Com as eleição nos EUA, muito provavelmente teremos Trump reeleito, mesmo perdendo no voto popular nas eleições de novembro. Atualmente os eleitores Anti-Trump já residem em colégios eleitorais historicamente democratas, tais como Nova York e Califórnia.

As verdadeiras Batalhas serão em colégios eleitorais menores, no centro dos EUA. Colégios esses em que Trump costuma ter um ótimo desempenho e aprovação. Lembrem-se que foram neles que as eleições decidiram-se há 4 anos atrás.

Guerra comercial

Ainda continuaremos a ver a Guerra Comercial entre EUA e China nos holofotes, quando assistiremos de camarote ao jogo de cena entre as duas super potencias.

É inegável, porém, que a China estará cada vez mais ocupando espaços, historicamente, ocupados pelos EUA.

Parece muito mais um jogo de bate e assopra, onde cada lado tenta puxar mais forte, sabendo que se ambos realmente partirem para o tudo ou nada, ambos perdem.

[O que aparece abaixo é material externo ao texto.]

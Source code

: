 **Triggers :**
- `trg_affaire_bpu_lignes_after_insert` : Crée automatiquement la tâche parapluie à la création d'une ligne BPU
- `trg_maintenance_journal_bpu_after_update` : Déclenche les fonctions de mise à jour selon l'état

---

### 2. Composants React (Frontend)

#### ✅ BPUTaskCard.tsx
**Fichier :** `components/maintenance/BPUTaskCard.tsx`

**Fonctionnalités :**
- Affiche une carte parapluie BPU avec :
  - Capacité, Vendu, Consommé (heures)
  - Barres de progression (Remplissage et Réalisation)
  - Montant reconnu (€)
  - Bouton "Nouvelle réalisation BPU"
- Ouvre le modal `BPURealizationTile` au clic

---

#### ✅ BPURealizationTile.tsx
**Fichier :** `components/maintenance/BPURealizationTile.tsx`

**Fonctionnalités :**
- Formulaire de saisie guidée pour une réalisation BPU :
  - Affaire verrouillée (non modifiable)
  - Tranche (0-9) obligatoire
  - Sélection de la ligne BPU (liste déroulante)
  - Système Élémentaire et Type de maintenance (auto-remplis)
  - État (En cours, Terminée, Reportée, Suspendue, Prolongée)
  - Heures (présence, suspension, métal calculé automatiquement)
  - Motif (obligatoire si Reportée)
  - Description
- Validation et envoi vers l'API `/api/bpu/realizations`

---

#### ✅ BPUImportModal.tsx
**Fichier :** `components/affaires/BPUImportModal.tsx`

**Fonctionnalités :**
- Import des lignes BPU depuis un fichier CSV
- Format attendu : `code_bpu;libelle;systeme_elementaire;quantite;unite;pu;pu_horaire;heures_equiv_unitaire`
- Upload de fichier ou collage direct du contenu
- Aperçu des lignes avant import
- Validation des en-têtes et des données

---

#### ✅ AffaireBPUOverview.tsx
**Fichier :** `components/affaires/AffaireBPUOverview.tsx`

A China é a maior detentora de Bonds americanos – segundo dados do Departamento de Tesouro norte-americano – e, ao menos que não tenha amor a própria economia, teria interesse que esses se desvalorizem.

O que é inegável é o avanço da China no mercado de telecomunicações e com grandes avanços no setor de entretenimento.

Protestos

Perto do Brasil, estaremos acompanhando a turbulência e a onda de protestos na America Latina. De forma mais ou menos violenta, teremos mais um ano com manifestações a favor e contra governos, onde a população cada vez mais percebe, com auxilio da internet e mídias sociais, o quão atrasados estão frente a pares mundiais.

Isso gera uma insatisfação com governos incapazes de responder de forma rápida aos anseios populares.

E o Brasil?

Agora você deve estar se perguntando. E o Brasil? Ah, o Brasil.

Veremos o cenário econômico melhorando consideravelmente, após as medidas tomadas no primeiro ano do Governo.

Medidas essas que não agradaram a todos, uns por acharem que foi de mais e outros por considerarem que poderiam ter melhores.

Teremos uma grande batalha para aprovar as reformas que ainda faltam, tais como a Fiscal e a Tributária.

Com passos lentos, veremos as coisas melhorando, um tanto por não haver uma coalizão no governo, que optou por não fazer alianças políticas afim de ter coalizão, sendo disruptivo com o velho sistema politico brasileiro, sistema esse que possui receio dos novos caminhos e rumos da nossa nação.

Teremos grandes ondas, mas como diz o grande sambista e compositor Zeca Pagodinho, Depois do Temporal a Lua Cheia passeou no Céu.